I just posted about some concerns of mine over at the Roundtable (here is the link http://absolutewrite.com/forums/showthread.php?t=284632), and gothicangel helpfully pointed me towards this sub-forum - I hope you can give me some advice and prevent me from making blunders!

I'm writing a fantasy mystery about near immortals. My MC is a 15th-century Spanish Jew, who after his inexplicable survival from a massacre (which seems like a dream and is actually a resurrection) fears that he is the Wandering Jew. He is extremely traumatized, scared, and not very stable, and being the Wandering Jew seems like a probable explanation. When the Inquisition arrives, it triggers certain memories and he steps forward to confess that he is, indeed, the Wandering Jew. It ends badly for him and the people who have sheltered him.

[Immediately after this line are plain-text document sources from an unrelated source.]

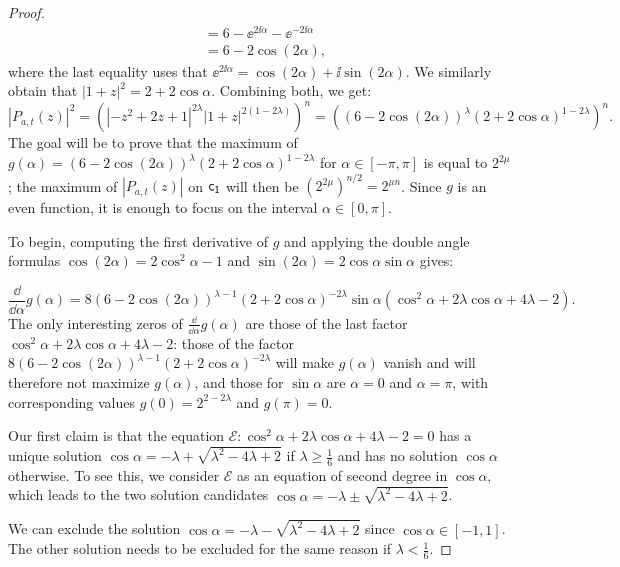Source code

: \documentclass[11pt]{llncs}
\begin{document}
\begin{proof}
\begin{align*}
        &=6-\ee^{2\ii\alpha}-\ee^{-2\ii\alpha}\\
        &=6-2\cos (2\alpha),
    \end{align*}
    where the last equality uses that $\ee^{2\ii\alpha}=\cos(2\alpha)+\ii\sin(2\alpha)$. We similarly obtain that $|1+z|^2=2+2\cos\alpha$. Combining both, we get:   
    \[
        |P_{a,t}(z)|^2=\left(\left|-z^2+2z+1\right|^{2\lambda}|1+z|^{2(1-2\lambda)}\right)^n=\left((6-2\cos(2\alpha))^\lambda(2+2\cos\alpha)^{1-2\lambda}\right)^n.
    \]
    The goal will be to prove that the maximum of $g(\alpha)=(6-2\cos(2\alpha))^\lambda(2+2\cos\alpha)^{1-2\lambda}$ for $\alpha\in[-\pi,\pi]$ is equal to $2^{2\mu}$; the maximum of $|P_{a,t}(z)|$ on $\mathsf{c_1}$ will then be $\left(2^{2\mu}\right)^{n/2}=2^{\mu n}$. Since $g$ is an even function, it is enough to focus on the interval $\alpha\in[0,\pi]$.


    To begin, computing the first derivative of $g$ and applying the double angle formulas $\cos(2\alpha)=2\cos^2\alpha-1$ and $\sin(2\alpha)=2\cos\alpha\sin\alpha$ gives:
    

    \[
        \frac{\dd}{\dd\alpha}g(\alpha)=8(6-2\cos(2\alpha))^{\lambda-1}(2+2\cos\alpha)^{-2\lambda}\sin\alpha\left(\cos^2\alpha+2\lambda\cos\alpha+4\lambda-2\right).
    \]
    The only interesting zeros of $\frac{\dd}{\dd\alpha}g(\alpha)$ are those of the last factor 
    $\cos^2\alpha+2\lambda\cos\alpha+4\lambda-2$: those of the factor $8(6-2\cos(2\alpha))^{\lambda-1}(2+2\cos\alpha)^{-2\lambda}$ will make $g(\alpha)$ vanish and will therefore not maximize $g(\alpha)$, and those for $\sin\alpha$ are $\alpha=0$ and $\alpha=\pi$, with corresponding values $g(0)=2^{2-2\lambda}$ and $g(\pi)=0$.
    
    Our first claim is that the equation $\mathcal E:\cos^2\alpha+2\lambda\cos\alpha+4\lambda-2=0$ has a unique solution $\cos\alpha=-\lambda+\sqrt{\lambda^2-4\lambda+2}$ if $\lambda\geq\frac 16$ and has no solution $\cos\alpha$ otherwise. To see this, we consider $\mathcal E$ as an equation of second degree in $\cos\alpha$, which leads to the two solution candidates $\cos\alpha=-\lambda\pm\sqrt{\lambda^2-4\lambda+2}$. 
    
    
    
    
     
    We can exclude the solution $\cos\alpha=-\lambda-\sqrt{\lambda^2-4\lambda+2}$ since $\cos\alpha\in[-1,1]$. The other solution needs to be excluded for the same reason if $\lambda<\frac 16$.



\end{proof}
\end{document}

I've just realized that I don't know what a 15th-century Spanish Jew would have thought about the tale of the Wandering Jew. I assume he would have been familiar with it, but I don't know how likely it is that he would have chosen that Christian tale as an explanation for what happened to him; I do want to point out, however, that the MC is not doing well at all and he is grasping at straws.

Afterwards he denies his heritage and his Jewish background for a couple of centuries, until the mid-20th century and certain events in his personal life shake him up enough to get perspective and acknowledge his past.

All this is mostly my MC's backstory. The main story takes place in 21st-century Holland, and early on another character uses the MC's Wandering Jew confession to wound him as bad as he can - it's a painful and shameful memory for the MC, and this other character knows it.

I'm not Jewish, and I'm a bit apprehensive that I'll somehow botch this despite my every intention to write this story with respect and integrity.

What do you think about all this? Do you see problems here?